Extracted data
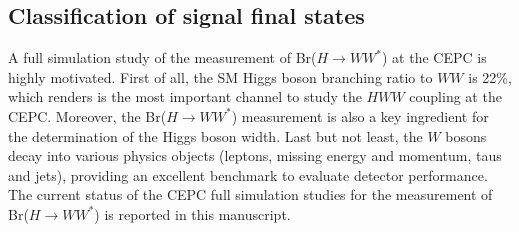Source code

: \documentclass[11pt,a4paper]{cepcnote}
\begin{document}
\subsection{Classification of signal final states}
A full simulation study of the measurement of Br($H\rightarrow WW^*$) at the CEPC is highly motivated. First of all, 
the SM Higgs boson branching ratio to $WW$ is 22\%, which renders is the most important channel 
to study the $HWW$ coupling at the CEPC. Moreover, the Br($H\rightarrow WW^*$) measurement is also 
a key ingredient for the determination of the Higgs boson width. Last but not least, the $W$ bosons decay into various physics 
objects (leptons, missing energy and momentum, taus and jets), providing an excellent benchmark to evaluate detector 
performance. The current status of the CEPC full simulation studies for the measurement of Br($H\rightarrow WW^*$)
is reported in this manuscript. 
\end{document}
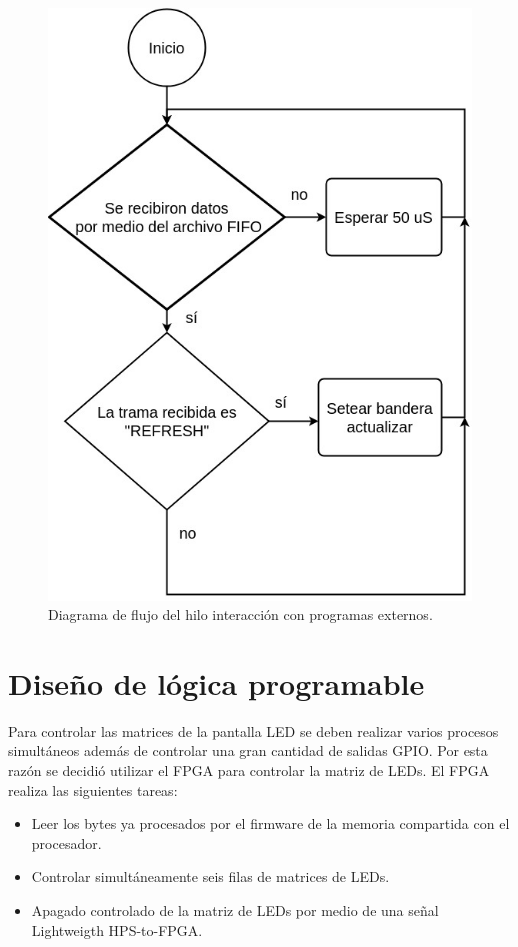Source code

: \begin{figure}[htpb]
	\centering
	\includegraphics[scale=0.7]{Figures/hilo3.jpg} 
	\caption{Diagrama de flujo del hilo interacción con programas externos.}
	\label{fig: hilofifo}
\end{figure}
\pagebreak

\section{ Diseño de lógica programable}
Para controlar las matrices de la pantalla LED se deben realizar varios procesos simultáneos además de controlar una gran cantidad de salidas GPIO. Por esta razón se decidió utilizar el FPGA para controlar la matriz de LEDs.
El FPGA realiza las siguientes tareas:
\begin{itemize}
\item Leer los bytes ya procesados por el firmware de la memoria compartida con el procesador. 
\item Controlar simultáneamente seis filas de matrices de LEDs.
\item Apagado controlado de la matriz de LEDs por medio de una señal Lightweigth HPS-to-FPGA.
\end{itemize}

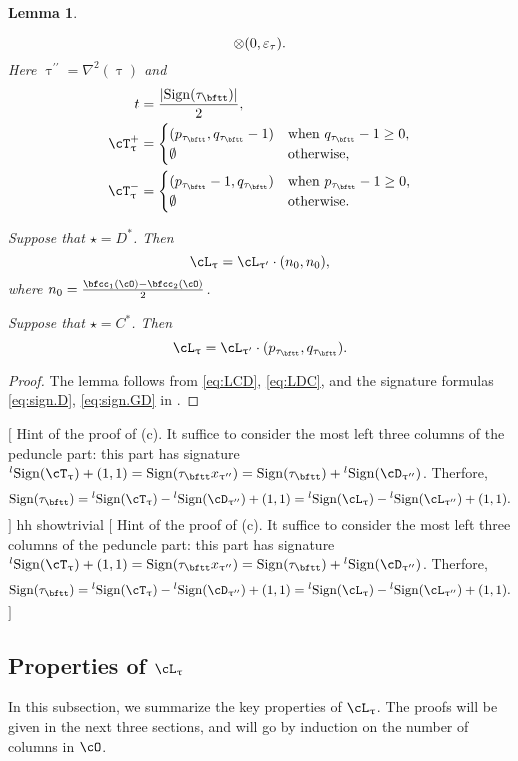 \documentclass[12pt,a4paper]{amsart}
\newcommand{\trivial}[2][]{\if\relax\detokenize{#1}\relax
  {%
      \color{orange} \vspace{0em} $[$  #2 $]$
      \color{black}
  }
  \else
\ifx#1h
\ifcsname showtrivial\endcsname
{%
    \color{orange} \vspace{0em}  $[$ #2 $]$
    \color{black}
}
\fi
\else {\red Wrong argument!} \fi
\fi
}
\def\abs#1{\left|{#1}\right|}
\def\DD{\nabla}
\numberwithin{equation}{section}
\newtheorem{lem}[thm]{Lemma}
\theoremstyle{remark}
\def\lsign{{}^l\mathrm{Sign}}
\def\ssign{\mathrm{Sign}}
\def\uptaupp{\uptau^{\prime\prime}}
\begin{document}
\begin{lem}
\begin{enuma}
\begin{equation}
    \otimes(0,\varepsilon_{\tau}).
  \end{equation}
  Here $\uptaupp = \DD^{2}(\uptau)$ and
  \[
  \begin{split}
    t &  = \frac{\abs{\ssign(\tau_{\bftt})}}{2},\\
    \pcT_{\uptau}& = \begin{cases} (p_{\tau_{\bftt}},q_{\tau_{\bftt}}-1) &
       \text{when
      } q_{\tau_{\bftt}}-1\geq 0 , \\
      \emptyset & \text{otherwise},
    \end{cases}\\
    \ncT_{\uptau}& = \begin{cases} (p_{\tau_{\bftt}}-1,q_{\tau_{\bftt}}) &
       \text{when
      } p_{\tau_{\bftt}}-1\geq 0  ,\\
      \emptyset & \text{otherwise}.
    \end{cases}\\
  \end{split}
\]
\item
  Suppose that $\star = D^{*}$.  Then
  \[
    \ac_{\uptau}=\ac_{\uptau'} \cdot (n_{0},n_{0}),
  \]
  where $n_{0} = \frac{\bfcc_{1}(\cO)-\bfcc_{2}(\cO)}{2}$.
\item
  Suppose that $\star = C^{*}$.  Then
  \[
    \ac_{\uptau}=\ac_{\uptau'} \cdot (p_{\tau_{\bftt}},q_{\tau_{\bftt}}).
\]
\end{enuma}
\end{lem}
\begin{proof}
 The lemma follows from \eqref{eq:LCD}, \eqref{eq:LDC}, and  
 the signature formulas \eqref{eq:sign.D}, \eqref{eq:sign.GD}
 in . 
\end{proof}



\trivial[h]{Hint of the proof of (c). It suffice to consider the most left three
  columns of the peduncle part: this part has signature $\lsign(\cT_{\uptau})
  +(1,1) = \ssign(\tau_{\bftt}x_{\uptaupp})=
  \ssign(\tau_{\bftt})+\lsign(\cD_{\uptaupp})$. Therfore,
  \[\ssign(\tau_{\bftt}) = \lsign(\cT_{\uptau})-\lsign(\cD_{\uptaupp})
  + (1,1) = \lsign(\ac_{\uptau})-\lsign(\ac_{\uptaupp})+(1,1).
  \]
}

\subsection{Properties of $\ac_{\uptau}$}
\label{sec:ac}
In this subsection, we summarize the key properties of $\ac_{\uptau}$. The proofs will be given in the next three sections, and
will go by induction on the number of columns in $\cO$.
\end{document}
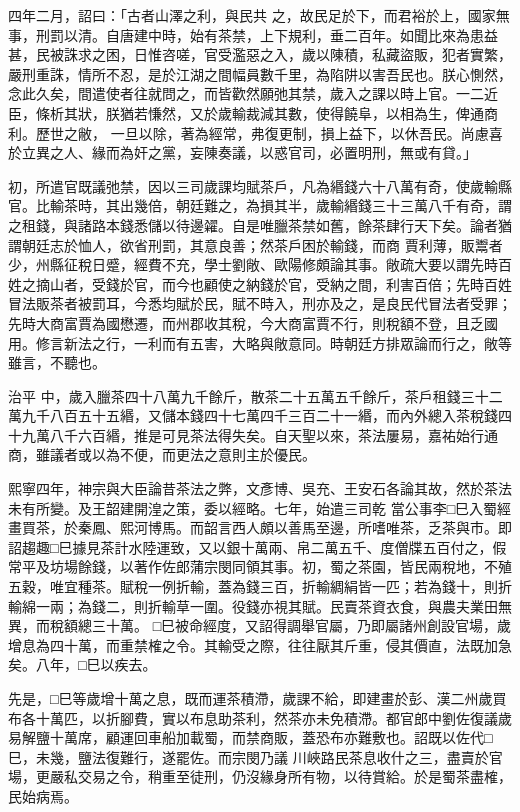 \begin{pinyinscope}
 四年二月，詔曰：「古者山澤之利，與民共
 之，故民足於下，而君裕於上，國家無事，刑罰以清。自唐建中時，始有茶禁，上下規利，垂二百年。如聞比來為患益甚，民被誅求之困，日惟咨嗟，官受濫惡之入，歲以陳積，私藏盜販，犯者實繁，嚴刑重誅，情所不忍，是於江湖之間幅員數千里，為陷阱以害吾民也。朕心惻然，念此久矣，間遣使者往就問之，而皆歡然願弛其禁，歲入之課以時上官。一二近臣，條析其狀，朕猶若慊然，又於歲輸裁減其數，使得饒阜，以相為生，俾通商利。歷世之敝，
 一旦以除，著為經常，弗復更制，損上益下，以休吾民。尚慮喜於立異之人、緣而為奸之黨，妄陳奏議，以惑官司，必置明刑，無或有貸。」



 初，所遣官既議弛禁，因以三司歲課均賦茶戶，凡為緡錢六十八萬有奇，使歲輸縣官。比輸茶時，其出幾倍，朝廷難之，為損其半，歲輸緡錢三十三萬八千有奇，謂之租錢，與諸路本錢悉儲以待邊糴。自是唯臘茶禁如舊，餘茶肆行天下矣。論者猶謂朝廷志於恤人，欲省刑罰，其意良善；然茶戶困於輸錢，而商
 賈利薄，販鬻者少，州縣征稅日蹙，經費不充，學士劉敞、歐陽修頗論其事。敞疏大要以謂先時百姓之摘山者，受錢於官，而今也顧使之納錢於官，受納之間，利害百倍；先時百姓冒法販茶者被罰耳，今悉均賦於民，賦不時入，刑亦及之，是良民代冒法者受罪；先時大商富賈為國懋遷，而州郡收其稅，今大商富賈不行，則稅額不登，且乏國用。修言新法之行，一利而有五害，大略與敞意同。時朝廷方排眾論而行之，敞等雖言，不聽也。



 治平
 中，歲入臘茶四十八萬九千餘斤，散茶二十五萬五千餘斤，茶戶租錢三十二萬九千八百五十五緡，又儲本錢四十七萬四千三百二十一緡，而內外總入茶稅錢四十九萬八千六百緡，推是可見茶法得失矣。自天聖以來，茶法屢易，嘉祐始行通商，雖議者或以為不便，而更法之意則主於優民。



 熙寧四年，神宗與大臣論昔茶法之弊，文彥博、吳充、王安石各論其故，然於茶法未有所變。及王韶建開湟之策，委以經略。七年，始遣三司乾
 當公事李□巳入蜀經畫買茶，於秦鳳、熙河博馬。而韶言西人頗以善馬至邊，所嗜唯茶，乏茶與市。即詔趨趣□巳據見茶計水陸運致，又以銀十萬兩、帛二萬五千、度僧牒五百付之，假常平及坊場餘錢，以著作佐郎蒲宗閔同領其事。初，蜀之茶園，皆民兩稅地，不殖五穀，唯宜種茶。賦稅一例折輸，蓋為錢三百，折輸綢絹皆一匹；若為錢十，則折輸綿一兩；為錢二，則折輸草一圍。役錢亦視其賦。民賣茶資衣食，與農夫業田無異，而稅額總三十萬。
 □巳被命經度，又詔得調舉官屬，乃即屬諸州創設官場，歲增息為四十萬，而重禁榷之令。其輸受之際，往往厭其斤重，侵其價直，法既加急矣。八年，□巳以疾去。



 先是，□巳等歲增十萬之息，既而運茶積滯，歲課不給，即建畫於彭、漢二州歲買布各十萬匹，以折腳費，實以布息助茶利，然茶亦未免積滯。都官郎中劉佐復議歲易解鹽十萬席，顧運回車船加載蜀，而禁商販，蓋恐布亦難敷也。詔既以佐代□巳，未幾，鹽法復難行，遂罷佐。而宗閔乃議
 川峽路民茶息收什之三，盡賣於官場，更嚴私交易之令，稍重至徒刑，仍沒緣身所有物，以待賞給。於是蜀茶盡榷，民始病焉。




\end{pinyinscope}
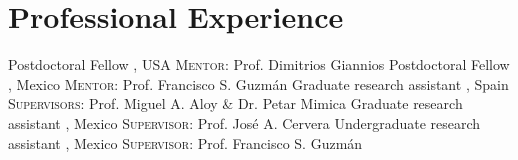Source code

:\section{Professional Experience}

%
{\DPA}%
{Postdoctoral Fellow}%
{}%
{\Purdue, USA}%
{\textsc{Mentor}: Prof. Dimitrios Giannios}
%
{\IFMes}%
{Postdoctoral Fellow}%
{}%
{\UMSNHes, Mexico}%
{\textsc{Mentor}: Prof. Francisco S. Guzmán}
%
{\DAAval}%
{Graduate research assistant}%
{}%
{\UVval, Spain}%
{\textsc{Supervisors}: Prof. Miguel A. Aloy \& Dr. Petar Mimica}
%
{\IFMes}%
{Graduate research assistant}%
{}%
{\UMSNHes, Mexico}%
{\textsc{Supervisor}: Prof. José A. Cervera}
%
{\FCes}%
{Undergraduate research assistant}%
{}%
{\UAEMes, Mexico}%
{\textsc{Supervisor}: Prof. Francisco S. Guzmán}
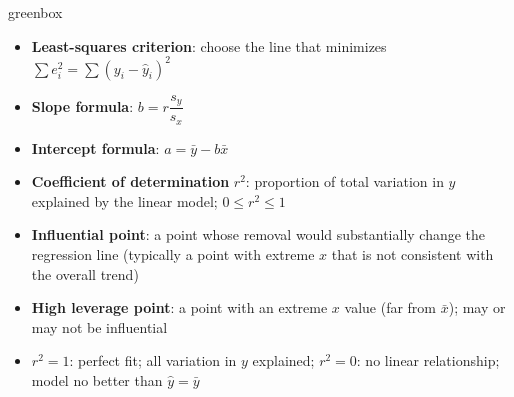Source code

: \documentclass[10pt]{article}
\begin{document}
\begin{skillbox}{greenbox}
\begin{minipage}[t]{0.48\linewidth}
    \begin{itemize}
        \item \textbf{Least-squares criterion}: choose the line that minimizes $\sum e_i^2 = \sum(y_i - \hat{y}_i)^2$
        \item \textbf{Slope formula}: $b = r\dfrac{s_y}{s_x}$
        \item \textbf{Intercept formula}: $a = \bar{y} - b\bar{x}$
        \item \textbf{Coefficient of determination} $r^2$: proportion of total variation in $y$ explained by the linear model; $0 \leq r^2 \leq 1$
    \end{itemize}
\end{minipage}
\hfill
\begin{minipage}[t]{0.48\linewidth}
    \begin{itemize}
        \item \textbf{Influential point}: a point whose removal would substantially change the regression line (typically a point with extreme $x$ that is not consistent with the overall trend)
        \item \textbf{High leverage point}: a point with an extreme $x$ value (far from $\bar{x}$); may or may not be influential
        \item \textbf{$r^2 = 1$}: perfect fit; all variation in $y$ explained; \textbf{$r^2 = 0$}: no linear relationship; model no better than $\hat{y} = \bar{y}$
    \end{itemize}
\end{minipage}
\end{skillbox}
\end{document}
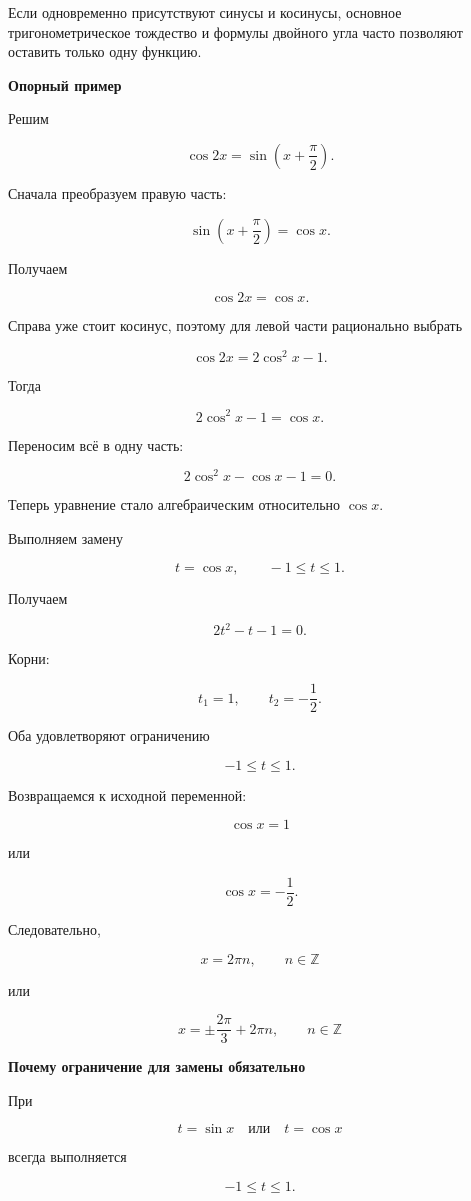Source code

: \documentclass[a4paper,12pt]{article}
\newcommand{\subheading}[1]{%
  \vspace{0.7em}
  {\large\bfseries\color{darkaccent}#1\par}
  \vspace{0.25em}
}
\begin{document}
Если одновременно присутствуют синусы и косинусы,
основное тригонометрическое тождество и формулы двойного угла
часто позволяют оставить только одну функцию.

\subheading{Опорный пример}

Решим

\[
\cos2x
=
\sin\left(x+\frac{\pi}{2}\right).
\]

Сначала преобразуем правую часть:

\[
\sin\left(x+\frac{\pi}{2}\right)=\cos x.
\]

Получаем

\[
\cos2x=\cos x.
\]

Справа уже стоит косинус, поэтому для левой части рационально выбрать

\[
\cos2x=2\cos^2x-1.
\]

Тогда

\[
2\cos^2x-1=\cos x.
\]

Переносим всё в одну часть:

\[
2\cos^2x-\cos x-1=0.
\]

Теперь уравнение стало алгебраическим относительно \(\cos x\).

Выполняем замену

\[
t=\cos x,
\qquad
-1\le t\le1.
\]

Получаем

\[
2t^2-t-1=0.
\]

Корни:

\[
t_1=1,
\qquad
t_2=-\frac12.
\]

Оба удовлетворяют ограничению

\[
-1\le t\le1.
\]

Возвращаемся к исходной переменной:

\[
\cos x=1
\]

или

\[
\cos x=-\frac12.
\]

Следовательно,

\[
\boxed{
x=2\pi n,\qquad n\in\mathbb Z
}
\]

или

\[
\boxed{
x=\pm\frac{2\pi}{3}+2\pi n,
\qquad n\in\mathbb Z
}
\]

\subheading{Почему ограничение для замены обязательно}

При

\[
t=\sin x
\quad\text{или}\quad
t=\cos x
\]

всегда выполняется

\[
\boxed{-1\le t\le1}.
\]
\end{document}
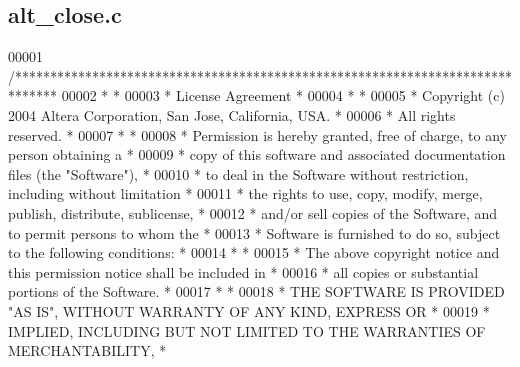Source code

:\subsection{alt\+\_\+close.\+c}
\label{alt__close_8c_source}

\begin{DoxyCode}
00001 \textcolor{comment}{/******************************************************************************}
00002 \textcolor{comment}{*                                                                             *}
00003 \textcolor{comment}{* License Agreement                                                           *}
00004 \textcolor{comment}{*                                                                             *}
00005 \textcolor{comment}{* Copyright (c) 2004 Altera Corporation, San Jose, California, USA.           *}
00006 \textcolor{comment}{* All rights reserved.                                                        *}
00007 \textcolor{comment}{*                                                                             *}
00008 \textcolor{comment}{* Permission is hereby granted, free of charge, to any person obtaining a     *}
00009 \textcolor{comment}{* copy of this software and associated documentation files (the "Software"),  *}
00010 \textcolor{comment}{* to deal in the Software without restriction, including without limitation   *}
00011 \textcolor{comment}{* the rights to use, copy, modify, merge, publish, distribute, sublicense,    *}
00012 \textcolor{comment}{* and/or sell copies of the Software, and to permit persons to whom the       *}
00013 \textcolor{comment}{* Software is furnished to do so, subject to the following conditions:        *}
00014 \textcolor{comment}{*                                                                             *}
00015 \textcolor{comment}{* The above copyright notice and this permission notice shall be included in  *}
00016 \textcolor{comment}{* all copies or substantial portions of the Software.                         *}
00017 \textcolor{comment}{*                                                                             *}
00018 \textcolor{comment}{* THE SOFTWARE IS PROVIDED "AS IS", WITHOUT WARRANTY OF ANY KIND, EXPRESS OR  *}
00019 \textcolor{comment}{* IMPLIED, INCLUDING BUT NOT LIMITED TO THE WARRANTIES OF MERCHANTABILITY,    *}

\end{DoxyCode}

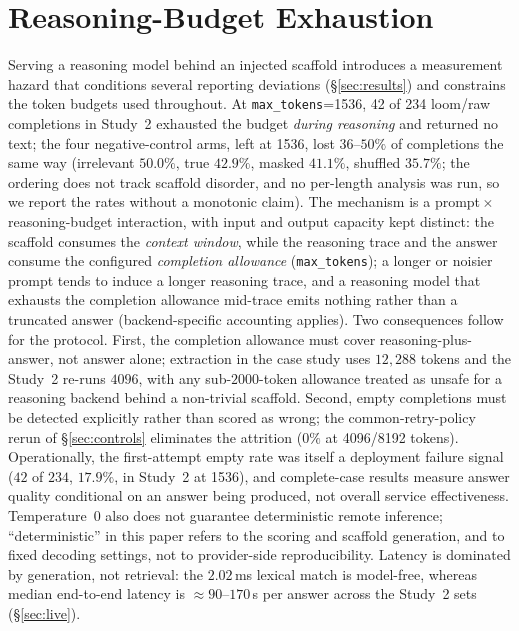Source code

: \documentclass[10pt,twocolumn]{article}
\begin{document}
\section{Reasoning-Budget Exhaustion}\label{sec:practitioner}
Serving a reasoning model behind an injected scaffold introduces a measurement hazard that
conditions several reporting deviations (\S\ref{sec:results}) and constrains the token budgets used
throughout. At \texttt{max\_tokens}=1536, 42 of 234 loom/raw completions in Study~2 exhausted the
budget \emph{during reasoning} and returned no text; the four negative-control arms, left at 1536,
lost $36$--$50\%$ of completions the same way (irrelevant $50.0\%$, true $42.9\%$, masked $41.1\%$,
shuffled $35.7\%$; the ordering does not track scaffold disorder, and no per-length analysis was
run, so we report the rates without a monotonic claim). The mechanism is a
prompt\,$\times$\,reasoning-budget interaction, with input and output capacity kept distinct: the
scaffold consumes the \emph{context window}, while the reasoning trace and the answer consume the
configured \emph{completion allowance} (\texttt{max\_tokens}); a longer or noisier prompt tends to
induce a longer reasoning trace, and a reasoning model that exhausts the completion allowance
mid-trace emits nothing rather than a truncated answer (backend-specific accounting applies).
Two consequences follow for the protocol. First, the completion allowance must cover
reasoning-plus-answer, not answer alone; extraction in the case
study uses $12{,}288$ tokens and the Study~2 re-runs $4096$, with any sub-$2000$-token allowance
treated as unsafe for a reasoning backend behind a non-trivial scaffold. Second, empty completions
must be detected explicitly rather than scored as wrong; the common-retry-policy rerun of
\S\ref{sec:controls} eliminates the attrition ($0\%$ at 4096/8192 tokens). Operationally, the
first-attempt empty rate was itself a deployment failure signal ($42$ of $234$, $17.9\%$, in Study~2
at 1536), and complete-case results measure answer quality conditional on an answer being produced,
not overall service effectiveness. Temperature~0 also does not guarantee deterministic remote
inference; ``deterministic'' in this paper refers to the scoring and scaffold generation, and to
fixed decoding settings, not to provider-side reproducibility. Latency is dominated by
generation, not retrieval: the $2.02$\,ms lexical match is model-free, whereas median end-to-end
latency is $\approx90$--$170$\,s per answer across the Study~2 sets (\S\ref{sec:live}).
\end{document}
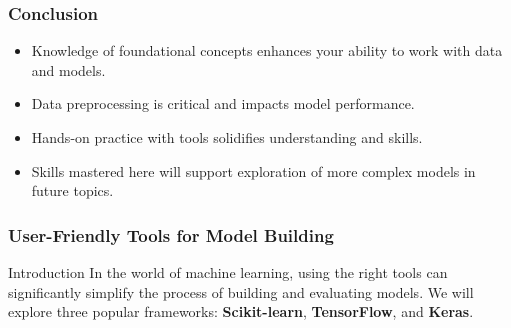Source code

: \documentclass[aspectratio=169]{beamer}
\begin{document}
\begin{frame}[fragile]
    \frametitle{Conclusion}
    \begin{itemize}
        \item Knowledge of foundational concepts enhances your ability to work with data and models.
        \item Data preprocessing is critical and impacts model performance.
        \item Hands-on practice with tools solidifies understanding and skills.
        \item Skills mastered here will support exploration of more complex models in future topics.
    \end{itemize}
\end{frame}

\begin{frame}[fragile]
  \frametitle{User-Friendly Tools for Model Building}
  \begin{block}{Introduction}
  In the world of machine learning, using the right tools can significantly simplify the process of building and evaluating models. 
  We will explore three popular frameworks: \textbf{Scikit-learn}, \textbf{TensorFlow}, and \textbf{Keras}.
  \end{block}
\end{frame}
\end{document}
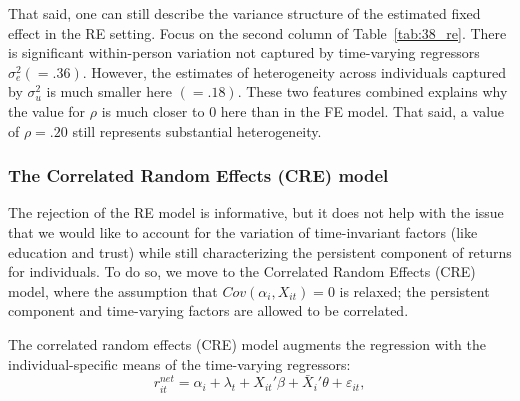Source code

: \par That said, one can still describe the variance structure of the estimated fixed effect in the RE setting. Focus on the second column of Table~\ref{tab:38_re}. There is significant within-person variation not captured by time-varying regressors $\sigma_e^2(=.36)$. However, the estimates of heterogeneity across individuals captured by $\sigma_u^2$ is much smaller here $(=.18)$. These two features combined explains why the value for $\rho$ is much closer to $0$ here than in the FE model. That said, a value of $\rho=.20$ still represents substantial heterogeneity.

\FloatBarrier

\subsubsection{The Correlated Random Effects (CRE) model}

\par The rejection of the RE model is informative, but it does not help with the issue that we would like to account for the variation of time-invariant factors (like education and trust) while still characterizing the persistent component of returns for individuals. To do so, we move to the Correlated Random Effects (CRE) model, where the assumption that $Cov(\alpha_i, X_{it}) = 0$ is relaxed; the persistent component and time-varying factors are allowed to be correlated. 

\par The correlated random effects (CRE) model  augments the regression with the individual-specific means of the time-varying regressors:
\[
r^{net}_{it}
=
\alpha_i + \lambda_t + X_{it}'\beta + \bar{X}_i'\theta + \varepsilon_{it},
\]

What needs to be done
The required output is the stretch of entries above from the line containing "must be detected" through the line containing "tokens). Operationally, the", reproduced exactly.

Task result
must be detected explicitly rather than scored as wrong; the common-retry-policy rerun of
\S\ref{sec:controls} eliminates the attrition ($0\%$ at 4096/8192 tokens). Operationally, the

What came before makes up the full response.